The 2020s Will Be the ‘Decade Of Hydrogen’ — Really?

I’m very suspicious of the claim made above.  Before I get into my reasoning, here’s an excerpt from an article by GreenTech Media:

Falling costs and growing project pipelines will ensure the 2020s are the “decade of hydrogen,” according to new research from Wood Mackenzie.

Over the past 10 months, the global green hydrogen project pipeline has swelled from 3.5 gigawatts to more than 15 gigawatts.

Green hydrogen (which is derived from renewable energy used to electrolyze water – ed) is considered by many to be a vital component of any credible net-zero carbon plan, and it can be used to decarbonize a number of industrial processes and heavy transport. (Check out GTM’s green hydrogen explainer here.)

As it stands, hydrogen derived from fossil fuels are cheaper than using renewable-energy-powered electrolyzers to produce green hydrogen from water. But green hydrogen is drawing increasing interest from oil majors and utilities alike, from Shell to NextEra Energy. And Wood Mackenzie’s research indicates that the cost of green hydrogen will fall by 64 percent by 2040 as the market scales up.

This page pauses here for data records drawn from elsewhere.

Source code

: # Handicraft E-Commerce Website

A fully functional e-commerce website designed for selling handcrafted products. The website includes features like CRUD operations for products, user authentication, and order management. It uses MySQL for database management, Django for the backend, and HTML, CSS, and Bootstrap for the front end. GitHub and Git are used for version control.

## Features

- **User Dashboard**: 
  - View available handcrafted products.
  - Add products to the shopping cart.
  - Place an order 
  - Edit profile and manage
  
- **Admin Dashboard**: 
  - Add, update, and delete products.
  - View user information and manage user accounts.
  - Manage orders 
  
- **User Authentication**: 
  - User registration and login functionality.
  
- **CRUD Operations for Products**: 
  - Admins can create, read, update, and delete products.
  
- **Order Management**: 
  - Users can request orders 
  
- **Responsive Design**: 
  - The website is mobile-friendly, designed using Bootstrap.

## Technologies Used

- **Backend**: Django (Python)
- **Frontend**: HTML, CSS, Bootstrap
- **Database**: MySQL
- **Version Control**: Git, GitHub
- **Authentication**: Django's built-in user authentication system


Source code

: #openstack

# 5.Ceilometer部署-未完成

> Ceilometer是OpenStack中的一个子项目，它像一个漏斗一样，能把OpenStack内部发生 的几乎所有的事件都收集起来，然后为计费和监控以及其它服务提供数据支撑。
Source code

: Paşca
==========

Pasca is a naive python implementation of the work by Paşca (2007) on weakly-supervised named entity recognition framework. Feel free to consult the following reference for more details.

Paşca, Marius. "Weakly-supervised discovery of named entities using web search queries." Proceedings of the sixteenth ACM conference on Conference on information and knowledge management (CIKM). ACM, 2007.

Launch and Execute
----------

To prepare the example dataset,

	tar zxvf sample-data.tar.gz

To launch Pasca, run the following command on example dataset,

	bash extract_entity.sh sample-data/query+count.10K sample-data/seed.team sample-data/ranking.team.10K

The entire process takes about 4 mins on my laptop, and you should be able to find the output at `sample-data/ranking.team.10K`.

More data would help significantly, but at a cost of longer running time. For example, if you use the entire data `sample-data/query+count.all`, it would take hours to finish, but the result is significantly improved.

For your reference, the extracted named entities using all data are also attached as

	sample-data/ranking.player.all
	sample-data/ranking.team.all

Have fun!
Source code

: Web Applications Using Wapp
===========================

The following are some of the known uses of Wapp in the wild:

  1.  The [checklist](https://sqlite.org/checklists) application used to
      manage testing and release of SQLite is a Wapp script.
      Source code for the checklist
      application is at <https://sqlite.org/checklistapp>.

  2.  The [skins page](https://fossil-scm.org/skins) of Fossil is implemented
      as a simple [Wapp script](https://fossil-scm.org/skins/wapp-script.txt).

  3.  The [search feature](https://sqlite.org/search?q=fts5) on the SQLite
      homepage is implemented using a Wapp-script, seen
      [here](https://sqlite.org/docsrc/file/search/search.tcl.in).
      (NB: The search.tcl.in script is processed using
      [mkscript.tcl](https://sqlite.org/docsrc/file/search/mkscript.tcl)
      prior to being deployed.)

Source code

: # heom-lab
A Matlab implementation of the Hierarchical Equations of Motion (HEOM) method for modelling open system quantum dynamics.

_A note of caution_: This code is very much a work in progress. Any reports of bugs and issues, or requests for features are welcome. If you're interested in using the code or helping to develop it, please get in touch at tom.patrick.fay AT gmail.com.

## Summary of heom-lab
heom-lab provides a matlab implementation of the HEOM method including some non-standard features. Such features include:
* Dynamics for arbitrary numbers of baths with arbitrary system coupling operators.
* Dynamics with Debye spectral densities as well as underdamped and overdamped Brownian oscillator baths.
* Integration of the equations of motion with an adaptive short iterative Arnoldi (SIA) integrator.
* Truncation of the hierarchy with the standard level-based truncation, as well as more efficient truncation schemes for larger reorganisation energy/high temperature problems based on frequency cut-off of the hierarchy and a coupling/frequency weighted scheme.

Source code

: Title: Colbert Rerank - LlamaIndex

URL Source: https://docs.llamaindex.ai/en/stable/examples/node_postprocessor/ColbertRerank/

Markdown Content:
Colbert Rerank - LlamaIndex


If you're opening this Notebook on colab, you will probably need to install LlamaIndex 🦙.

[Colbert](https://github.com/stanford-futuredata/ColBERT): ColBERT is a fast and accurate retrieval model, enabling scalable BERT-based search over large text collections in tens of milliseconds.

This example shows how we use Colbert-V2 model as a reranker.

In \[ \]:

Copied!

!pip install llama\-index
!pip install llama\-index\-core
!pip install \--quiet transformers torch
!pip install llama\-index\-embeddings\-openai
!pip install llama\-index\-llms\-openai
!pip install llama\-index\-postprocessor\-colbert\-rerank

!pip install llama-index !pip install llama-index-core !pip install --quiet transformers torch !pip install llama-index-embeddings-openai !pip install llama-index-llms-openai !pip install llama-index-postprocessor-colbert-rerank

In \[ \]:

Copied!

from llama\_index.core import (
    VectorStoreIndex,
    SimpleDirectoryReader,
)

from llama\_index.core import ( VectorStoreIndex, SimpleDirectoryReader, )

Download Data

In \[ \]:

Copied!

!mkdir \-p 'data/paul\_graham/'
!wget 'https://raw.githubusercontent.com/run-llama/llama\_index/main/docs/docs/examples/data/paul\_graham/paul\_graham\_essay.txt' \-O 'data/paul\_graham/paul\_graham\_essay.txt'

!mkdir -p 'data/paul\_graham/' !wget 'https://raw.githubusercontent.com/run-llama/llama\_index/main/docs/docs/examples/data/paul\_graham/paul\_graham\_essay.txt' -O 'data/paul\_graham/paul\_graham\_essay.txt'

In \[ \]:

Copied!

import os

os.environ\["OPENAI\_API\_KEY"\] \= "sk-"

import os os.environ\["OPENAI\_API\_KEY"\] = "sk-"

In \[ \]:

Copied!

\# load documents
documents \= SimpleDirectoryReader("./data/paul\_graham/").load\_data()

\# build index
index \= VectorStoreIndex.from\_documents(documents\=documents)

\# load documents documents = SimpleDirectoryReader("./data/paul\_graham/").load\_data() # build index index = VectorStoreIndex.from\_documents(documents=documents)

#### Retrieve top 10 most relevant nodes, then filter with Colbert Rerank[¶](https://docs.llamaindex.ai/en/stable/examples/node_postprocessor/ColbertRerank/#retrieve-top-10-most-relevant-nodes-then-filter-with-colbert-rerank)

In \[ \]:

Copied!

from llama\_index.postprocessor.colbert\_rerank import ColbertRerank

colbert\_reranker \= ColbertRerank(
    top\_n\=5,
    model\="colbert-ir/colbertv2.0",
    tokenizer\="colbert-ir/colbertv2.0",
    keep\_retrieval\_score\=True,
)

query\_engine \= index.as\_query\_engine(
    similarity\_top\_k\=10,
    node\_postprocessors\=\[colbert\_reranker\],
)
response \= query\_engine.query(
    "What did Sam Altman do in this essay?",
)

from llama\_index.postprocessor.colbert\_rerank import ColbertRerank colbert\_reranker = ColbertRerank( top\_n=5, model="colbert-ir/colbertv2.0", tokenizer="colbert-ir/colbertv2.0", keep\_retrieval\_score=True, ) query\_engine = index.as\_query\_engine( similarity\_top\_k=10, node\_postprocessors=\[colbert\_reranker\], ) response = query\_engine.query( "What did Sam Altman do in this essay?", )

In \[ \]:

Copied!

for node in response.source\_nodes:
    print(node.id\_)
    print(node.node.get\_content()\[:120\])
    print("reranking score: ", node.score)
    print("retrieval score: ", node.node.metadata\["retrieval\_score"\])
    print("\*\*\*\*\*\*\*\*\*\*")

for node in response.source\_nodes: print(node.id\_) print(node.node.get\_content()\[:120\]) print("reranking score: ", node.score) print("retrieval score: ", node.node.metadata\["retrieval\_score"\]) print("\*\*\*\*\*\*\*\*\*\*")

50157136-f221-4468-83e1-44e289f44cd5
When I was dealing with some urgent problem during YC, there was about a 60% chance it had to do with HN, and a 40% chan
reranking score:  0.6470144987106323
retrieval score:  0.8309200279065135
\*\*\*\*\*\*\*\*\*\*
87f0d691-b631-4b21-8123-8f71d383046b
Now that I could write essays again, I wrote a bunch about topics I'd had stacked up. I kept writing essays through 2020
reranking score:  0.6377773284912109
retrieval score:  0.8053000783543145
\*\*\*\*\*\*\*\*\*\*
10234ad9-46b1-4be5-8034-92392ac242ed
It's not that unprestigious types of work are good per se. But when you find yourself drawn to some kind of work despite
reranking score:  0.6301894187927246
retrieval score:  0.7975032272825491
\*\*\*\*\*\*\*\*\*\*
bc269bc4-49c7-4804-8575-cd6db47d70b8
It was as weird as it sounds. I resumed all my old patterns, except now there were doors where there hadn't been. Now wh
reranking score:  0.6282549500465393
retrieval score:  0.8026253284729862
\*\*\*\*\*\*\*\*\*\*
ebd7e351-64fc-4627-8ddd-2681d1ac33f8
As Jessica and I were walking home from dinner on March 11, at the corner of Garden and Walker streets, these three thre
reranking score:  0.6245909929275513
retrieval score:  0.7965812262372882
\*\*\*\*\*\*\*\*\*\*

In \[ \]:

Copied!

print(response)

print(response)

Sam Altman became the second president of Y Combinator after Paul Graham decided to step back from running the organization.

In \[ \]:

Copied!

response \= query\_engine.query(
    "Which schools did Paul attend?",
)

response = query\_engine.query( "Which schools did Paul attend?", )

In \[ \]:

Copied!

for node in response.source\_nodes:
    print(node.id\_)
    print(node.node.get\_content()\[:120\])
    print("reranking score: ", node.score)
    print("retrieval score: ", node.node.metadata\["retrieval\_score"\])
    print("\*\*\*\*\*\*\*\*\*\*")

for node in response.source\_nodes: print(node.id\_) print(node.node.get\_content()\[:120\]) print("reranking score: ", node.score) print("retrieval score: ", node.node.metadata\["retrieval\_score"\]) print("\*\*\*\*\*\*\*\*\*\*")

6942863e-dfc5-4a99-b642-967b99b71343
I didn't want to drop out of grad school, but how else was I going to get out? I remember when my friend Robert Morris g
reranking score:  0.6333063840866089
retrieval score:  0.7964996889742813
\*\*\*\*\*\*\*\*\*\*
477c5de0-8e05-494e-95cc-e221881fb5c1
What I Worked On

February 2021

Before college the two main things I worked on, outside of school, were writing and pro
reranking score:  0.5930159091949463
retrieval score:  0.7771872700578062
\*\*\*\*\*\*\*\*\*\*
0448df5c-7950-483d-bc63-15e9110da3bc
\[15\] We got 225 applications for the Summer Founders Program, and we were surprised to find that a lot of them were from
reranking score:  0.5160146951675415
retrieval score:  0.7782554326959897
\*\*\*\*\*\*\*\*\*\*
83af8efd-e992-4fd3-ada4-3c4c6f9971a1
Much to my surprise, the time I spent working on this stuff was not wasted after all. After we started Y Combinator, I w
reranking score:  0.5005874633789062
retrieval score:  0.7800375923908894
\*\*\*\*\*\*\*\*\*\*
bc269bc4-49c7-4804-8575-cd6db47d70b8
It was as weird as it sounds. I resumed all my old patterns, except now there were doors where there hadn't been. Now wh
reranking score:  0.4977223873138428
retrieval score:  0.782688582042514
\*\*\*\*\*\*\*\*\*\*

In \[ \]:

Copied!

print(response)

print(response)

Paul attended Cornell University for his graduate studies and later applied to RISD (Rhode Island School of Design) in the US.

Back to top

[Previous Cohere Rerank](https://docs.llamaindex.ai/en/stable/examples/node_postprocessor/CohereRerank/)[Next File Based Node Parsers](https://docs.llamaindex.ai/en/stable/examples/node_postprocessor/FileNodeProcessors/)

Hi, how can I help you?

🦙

“On average, green hydrogen production costs will equal fossil-fuel-based hydrogen by 2040,” said Ben Gallagher, Wood Mackenzie senior research analyst and author of the new report, in a statement. “In some countries such as Germany, that will arrive by 2030. Given the scale-up we’ve seen so far, the 2020s will likely be the decade of hydrogen.”

“Rising fossil fuel prices will boost green [hydrogen’s] competitiveness, further strengthening the case for this technology in the coming years,” Gallagher said.

 

My viewpoints:

We’ve been hearing about the coming “hydrogen economy” since the early 1970s, when the OPEC oil embargo brought the U.S. to its knees. Of course, that doesn’t mean it won’t happen, but it’s been moving along like molasses for the last 50 years.

The only good thing about hydrogen is that, once you have it, it’s cheaper to store than electricity, at least for now.

Generating hydrogen cleanly, i.e., from the electrolysis of water, requires expensive and inefficient equipment (electrolyzers).  There are other ways of generating hydrogen, but they consume fossil fuels, the processing of which releases CO2 into the atmosphere.

The transportation and distribution (T&D) of hydrogen is expensive, as the delivery infrastructure is nascent, putting it charitably. By contrast, we have a fantastic infrastructure for electricity T&D (the power grid).

Converting the hydrogen back into electricity for use in transportation is done via fuel cells, which are expensive and fragile.

Now, I grant that the challenge (cost/fragility/efficiency) of the hardware required for hydrogen is improving, but so are batteries.  To say, “The cost of green hydrogen will fall by 64 percent by 2040,” without mentioning projected improvements in batteries is disingenuous on a good day.